* _Requirement_
Retype the listing found below exactly, but leave out each picture.

+ + + + + + +

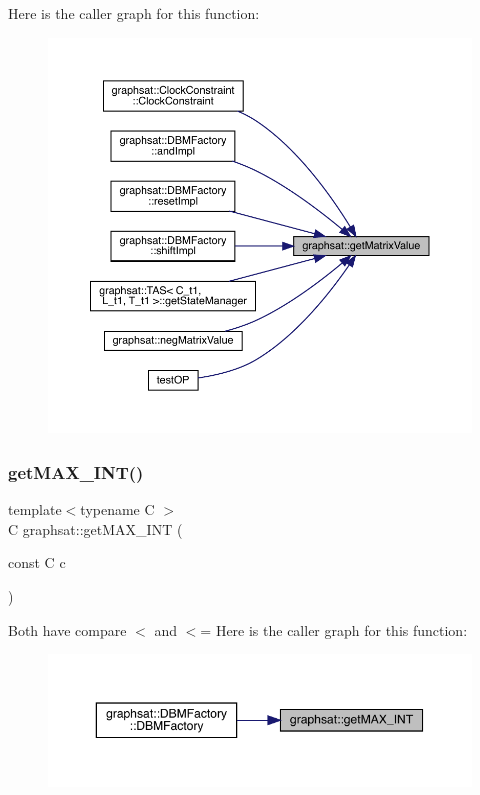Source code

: Here is the caller graph for this function\+:
\nopagebreak
\begin{figure}[H]
\begin{center}
\leavevmode
\includegraphics[width=350pt]{namespacegraphsat_aaff479d8398d3b14b5a7126da128b136_icgraph}
\end{center}
\end{figure}
\mbox{\label{namespacegraphsat_a700d4c7efdb81dea623ce0d8f5c6aafc}} 
\subsubsection{\texorpdfstring{getMAX\_INT()}{getMAX\_INT()}}
{\footnotesize\ttfamily template$<$typename C $>$ \\
C graphsat\+::get\+M\+A\+X\+\_\+\+I\+NT (\begin{DoxyParamCaption}\item[{const C}]{c }\end{DoxyParamCaption})\hspace{0.3cm}{\ttfamily [inline]}}

Both have compare $<$ and $<$= Here is the caller graph for this function\+:
\nopagebreak
\begin{figure}[H]
\begin{center}
\leavevmode
\includegraphics[width=350pt]{namespacegraphsat_a700d4c7efdb81dea623ce0d8f5c6aafc_icgraph}
\end{center}
\end{figure}
\mbox{\label{namespacegraphsat_a7365b322cc23cabf0402ef03e6daafc7}}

+ + + + + + +

* _Response to this exercise_
Source code

: Here is the caller graph for this function\+:
\nopagebreak
\begin{figure}[H]
\begin{center}
\leavevmode
\includegraphics[width=350pt]{namespacegraphsat_aaff479d8398d3b14b5a7126da128b136_icgraph}
\end{center}
\end{figure}
\mbox{\label{namespacegraphsat_a700d4c7efdb81dea623ce0d8f5c6aafc}} 
\subsubsection{\texorpdfstring{getMAX\_INT()}{getMAX\_INT()}}
{\footnotesize\ttfamily template$<$typename C $>$ \\
C graphsat\+::get\+M\+A\+X\+\_\+\+I\+NT (\begin{DoxyParamCaption}\item[{const C}]{c }\end{DoxyParamCaption})\hspace{0.3cm}{\ttfamily [inline]}}

Both have compare $<$ and $<$= Here is the caller graph for this function\+:
\nopagebreak
\begin{figure}[H]
\begin{center}
\leavevmode
\includegraphics[width=350pt]{namespacegraphsat_a700d4c7efdb81dea623ce0d8f5c6aafc_icgraph}
\end{center}
\end{figure}
\mbox{\label{namespacegraphsat_a7365b322cc23cabf0402ef03e6daafc7}}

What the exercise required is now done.